GOP plans separate override votes

GOP plans separate override votes


HARRISBURG — House Republicans said Friday they will force votes next week to override Gov. Tom Wolf’s budget bill veto, one piece at a time, despite questions about the constitutionality of what they plan to do.

House Majority Leader Dave Reed told members of his caucus that he will call up elements of the vetoed budget bill that would authorize funding at a similar level to what Wolf supports.

“An override vote on these lines would be the quickest and most efficient way to get agreed-to, needed funds to these schools and agencies without additional costs,” wrote Reed, R-Indiana.

Republicans will hold a 119-to-84 majority after five newly elected members are sworn in, which means they would need at least 17 Democrats for the two-thirds majority required to send an override to the Senate.

House Minority Frank Dermody, D-Allegheny, predicted few, if any, of his members will cross lines, even if “no” votes could be used to argue the Democrats were against funding for educational and human services programs they actually support.

“This is a political move, is all it is,” Dermody said. “They think they can make some political hay by making us vote against some of these folks.”

Dermody and a Wolf spokesman called the line-item veto override unconstitutional, and a law professor who teaches a course on the state constitution agreed.

“You cannot use the override provision on portions of a bill unless the governor has line-item vetoed,” said Duquesne University professor Bruce Ledewitz. “You can only use the override on part of the bill if the governor has vetoed a part of the bill.”
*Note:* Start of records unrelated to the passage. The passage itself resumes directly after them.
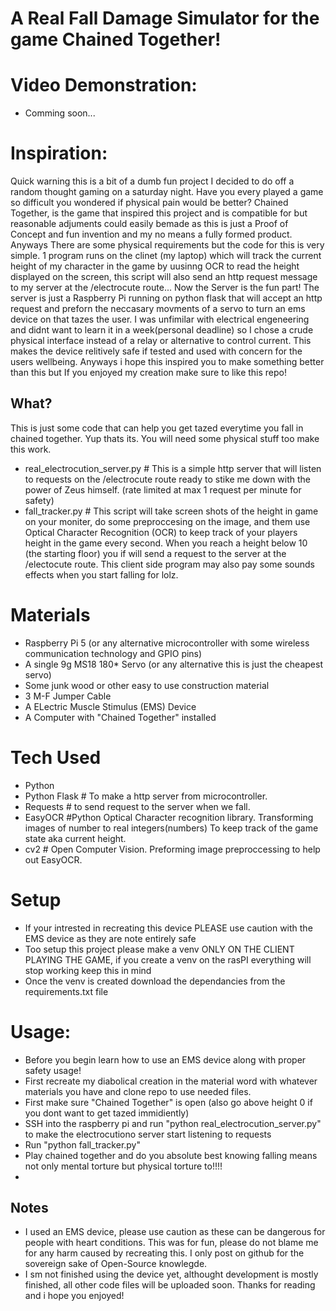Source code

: # A Real Fall Damage Simulator for the game Chained Together!
# Video Demonstration:
- Comming soon...

# Inspiration:
Quick warning this is a bit of a dumb fun project I decided to do off a random thought gaming on a saturday night. Have you every played a game so difficult you wondered if physical pain would be better? Chained Together, is the game that inspired this project and is compatible for but reasonable adjuments could easily bemade as this is just a Proof of Concept and fun invention and my no means a fully formed product. Anyways There are some physical requirements but the code for this is very simple. 1 program runs on the clinet (my laptop) which will track the current height of my character in the game by uusinng OCR to read the height displayed on the screen, this script will also send an http request message to my server at the /electrocute route... Now the Server is the fun part! The server is just a Raspberry Pi running on python flask that will accept an http request and preforn the neccasary movments of a servo to turn an ems device on that tazes the user. I was unfimilar with electrical engeneering and didnt want to learn it in a week(personal deadline) so I chose a crude physical interface instead of a relay or alternative to control current. This makes the device relitively safe if tested and used with concern for the users wellbeing. Anyways i hope this inspired you to make something better than this but If you enjoyed my creation make sure to like this repo!

## What?

This is just some code that can help you get tazed everytime you fall in chained together. Yup thats its. You will need some physical stuff too make this work.

- real_electrocution_server.py  # This is a simple http server that will listen to requests on the /electrocute route ready to stike me down with the power of Zeus himself. (rate limited at max 1 request per minute for safety)
- fall_tracker.py # This script will take screen shots of the height in game on your moniter, do some preproccesing on the image, and them use Optical Character Recognition (OCR) to keep track of your players height in the game every second.  When you reach a height below 10 (the starting floor) you if will send a request to the server at the  /electocute route. This client side program may also pay some sounds effects when you start falling for lolz.


# Materials
- Raspberry Pi 5 (or any alternative microcontroller with some wireless communication technology and GPIO pins)
- A single 9g MS18 180* Servo (or any alternative this is just the cheapest servo)
- Some junk wood or other easy to use construction material 
- 3 M-F Jumper Cable
- A ELectric Muscle Stimulus (EMS) Device 
- A Computer with "Chained Together" installed

# Tech Used
- Python
- Python Flask # To make a http server from microcontroller.
- Requests # to send request to the server when we fall.
- EasyOCR #Python Optical Character recognition library. Transforming images of number to real integers(numbers) To keep track of the game state aka current height.
- cv2 # Open Computer Vision. Preforming image preproccessing to help out EasyOCR.

# Setup
- If your intrested in recreating this device PLEASE use caution with the EMS device as they are note entirely safe
- Too setup this project please make a venv ONLY ON THE CLIENT PLAYING THE GAME, if you create a venv on the rasPI everything will stop working keep this in mind
- Once the venv is created download the dependancies from the requirements.txt file
  


# Usage:
- Before you begin learn how to use an EMS device along with proper safety usage!
- First recreate my diabolical creation in the material word with whatever materials you have and clone repo to use needed files.
- First make sure "Chained Together" is open (also go above height 0 if you dont want to get tazed immidiently)
- SSH into the raspberry pi and run "python real_electrocution_server.py" to make the electrocutiono server start listening to requests
- Run "python fall_tracker.py"
- Play chained together and do you absolute best knowing falling means not only mental torture but physical torture to!!!!
- 
## Notes
- I used an EMS device, please use caution as these can be dangerous for people with heart conditions. This was for fun, please do not blame me for any harm caused by recreating this. I only post on github for the sovereign sake of Open-Source knowlegde.
- I sm not finished using the device yet, althought development is mostly finished, all other code files will be uploaded soon. Thanks for reading and i hope you enjoyed!
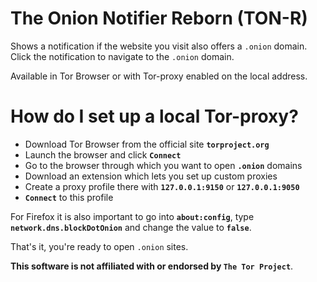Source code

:# The Onion Notifier Reborn (TON-R)

Shows a notification if the website you visit also offers a ``.onion`` domain. Click the notification to navigate to the ``.onion`` domain.

Available in Tor Browser or with Tor-proxy enabled on the local address.

# How do I set up a local Tor-proxy?
- Download Tor Browser from the official site **``torproject.org``**
- Launch the browser and click **``Connect``**
- Go to the browser through which you want to open **``.onion``** domains
- Download an extension which lets you set up custom proxies 
- Create a proxy profile there with **``127.0.0.1:9150``** or **``127.0.0.1:9050``**
- **``Connect``** to this profile

For Firefox it is also important to go into **``about:config``**, type **``network.dns.blockDotOnion``** and change the value to **``false``**.

That's it, you're ready to open ``.onion`` sites.

**This software is not affiliated with or endorsed by ``The Tor Project``**.
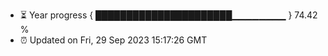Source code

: - ⏳ Year progress { ██████████████████████▁▁▁▁▁▁▁▁ } 74.42 %
- ⏰ Updated on Fri, 29 Sep 2023 15:17:26 GMT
House Republican spokesman Steve Miskin said the Legislature has “the same authority as the governor” — giving them line-item override capacity even if Wolf didn’t use the line-item veto.

“I can’t imagine (Democrats) voting no. I can’t imagine them withholding money from these agencies,” Miskin said. “So no, it is not theater.”

Pennsylvania is nearly two months into its new fiscal year without a legal spending plan in place, after Wolf vetoed the entire budget soon after it was passed in late June with only Republican support.

Talks to resolve the impasse have moved slowly, with the most recent development this week being Republicans offering more money for public schools in return for ending the traditional benefit in Pennsylvania’s two big public employee pension systems. Wolf has said he plans to respond.

Wolf spokesman Jeff Sheridan said the line-item override vote plan shows Republicans are not serious about making a budget deal.

“It’s not constitutional, it’s a waste of time, and it’s really a disservice to the people of Pennsylvania,” Sheridan said. “It’s time for them to get real and come to the table and have an actual negotiation.”